While working on a recent ETL project at my day job, I needed to include a step to check for a file before processing could begin. Pretty simple concept, but one which the tool I are using doesn’t have. You have to write an external code snippet (in one of two languages), and then call that code from within the job. It just re-enforced for me why I like Pentaho Data Integration. Below I’ll demonstrate how you can look for a file in Kettle, and quit the job if the file isn’t found, easily with no external code.
In Kettle, both the transformation palette and the job palette have a FileExists component. The Job palette also includes a component to check for multiple files. In my case, I needed to check for one file for job control purposes, so this example will demonstrate that process.
- Start Spoon and create a new job.
- From the General node in the component panel (the left panel in Spoon), drag a Start and a Success component on to the canvas.
- Open the Utility node, and drag an Abort job component to the canvas.
- Finally, add a File Exists component from the Conditions node.
- Add an unconditional hop between the Start component to File Exists.
- From File Exists, add a hop to the Success component. Right click the hop, and a menu will appear. Click the Evaluation option to set “Follow when result it true.”
- Add another hop from File Exists to the Abort component. Right click the hop and from the Evaluation option, click on “Follow when result is false”.
- Double click the File Exists component to open it for the incredibly simple configuration. You can supply a name for the Job entry (I suggest supplying the file name you are looking for – i.e. Check_for_file_name) in the first text box.The second box is where you enter the file name you want to check for. If you want to access a file localto the machine you are working on, just enter the path to it, preceded by “file:///” (for example “file:///C:/Users/root/file_name.txt” on a Windows machine, or on a Mac or Linux machine enter “file:///users/username/file_name.txt”). Checking for a file on your local network via a UNC is almost as easy, just enter file:////servername/folder_name/filename.csv). If you’d prefer to browse for the file or aren’t sure of the path to where the file will be stored, just click the Browse button to access the Open File window.
- In this window, you can browse your local system, or choose to look for your file in the Hadoop file system(HDFS), the MapR Hadoop distribution’s file system (MapRFS), or Amazon’s S3 file system. You’ll be prompted to enter credentials and system information for any non-local systems . Once you have the location specified, click the OK button to return to the component. Click OK to close the component.

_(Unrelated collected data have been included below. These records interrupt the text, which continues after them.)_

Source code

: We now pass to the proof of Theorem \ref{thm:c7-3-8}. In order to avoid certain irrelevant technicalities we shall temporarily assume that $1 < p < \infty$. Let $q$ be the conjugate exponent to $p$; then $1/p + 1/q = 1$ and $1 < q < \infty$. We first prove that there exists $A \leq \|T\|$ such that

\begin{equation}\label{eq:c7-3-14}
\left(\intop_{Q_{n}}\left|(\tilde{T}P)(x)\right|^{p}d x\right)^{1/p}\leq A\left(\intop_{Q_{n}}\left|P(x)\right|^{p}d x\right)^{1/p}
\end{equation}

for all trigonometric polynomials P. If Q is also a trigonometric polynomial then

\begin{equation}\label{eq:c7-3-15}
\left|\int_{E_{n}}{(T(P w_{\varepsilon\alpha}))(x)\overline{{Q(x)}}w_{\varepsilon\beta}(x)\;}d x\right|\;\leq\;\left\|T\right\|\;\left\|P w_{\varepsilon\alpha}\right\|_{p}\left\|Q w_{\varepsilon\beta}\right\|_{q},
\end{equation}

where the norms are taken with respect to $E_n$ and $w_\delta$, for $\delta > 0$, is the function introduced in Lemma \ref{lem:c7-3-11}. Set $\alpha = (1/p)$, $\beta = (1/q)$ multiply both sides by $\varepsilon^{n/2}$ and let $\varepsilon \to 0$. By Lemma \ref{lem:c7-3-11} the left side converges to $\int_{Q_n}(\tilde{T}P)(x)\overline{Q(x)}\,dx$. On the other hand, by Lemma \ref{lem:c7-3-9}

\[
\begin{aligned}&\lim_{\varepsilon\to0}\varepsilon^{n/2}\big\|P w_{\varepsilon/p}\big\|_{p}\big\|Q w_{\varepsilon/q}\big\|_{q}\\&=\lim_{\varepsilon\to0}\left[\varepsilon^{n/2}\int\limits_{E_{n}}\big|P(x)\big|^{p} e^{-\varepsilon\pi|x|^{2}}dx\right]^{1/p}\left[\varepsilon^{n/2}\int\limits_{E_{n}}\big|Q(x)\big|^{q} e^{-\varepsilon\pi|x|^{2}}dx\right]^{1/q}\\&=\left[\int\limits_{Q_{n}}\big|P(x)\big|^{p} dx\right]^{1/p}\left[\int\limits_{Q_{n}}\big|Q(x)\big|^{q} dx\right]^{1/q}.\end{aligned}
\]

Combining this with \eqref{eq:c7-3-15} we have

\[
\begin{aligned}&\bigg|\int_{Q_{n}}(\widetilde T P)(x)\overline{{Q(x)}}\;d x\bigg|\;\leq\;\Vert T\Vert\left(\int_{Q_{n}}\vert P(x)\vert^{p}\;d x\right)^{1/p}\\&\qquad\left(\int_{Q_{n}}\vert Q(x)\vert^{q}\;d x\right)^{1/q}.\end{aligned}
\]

- At this point the job should look like this image. Save your work and run the job. If you entered a correct path to the file, the log will indicate the file was found and the job completed successfully.
- Go back into the Check Files component and alter the file name to a non-existent file. Save the job and run it again. The log will indicate the file was not found, and the Abort step was performed.
In order to use this in your own workflows, you could add an email step to the file not found branch, to let whomever is responsible for monitoring the system know that the expected file was not found. Any processing dependent on a file being found can be added to the file found branch.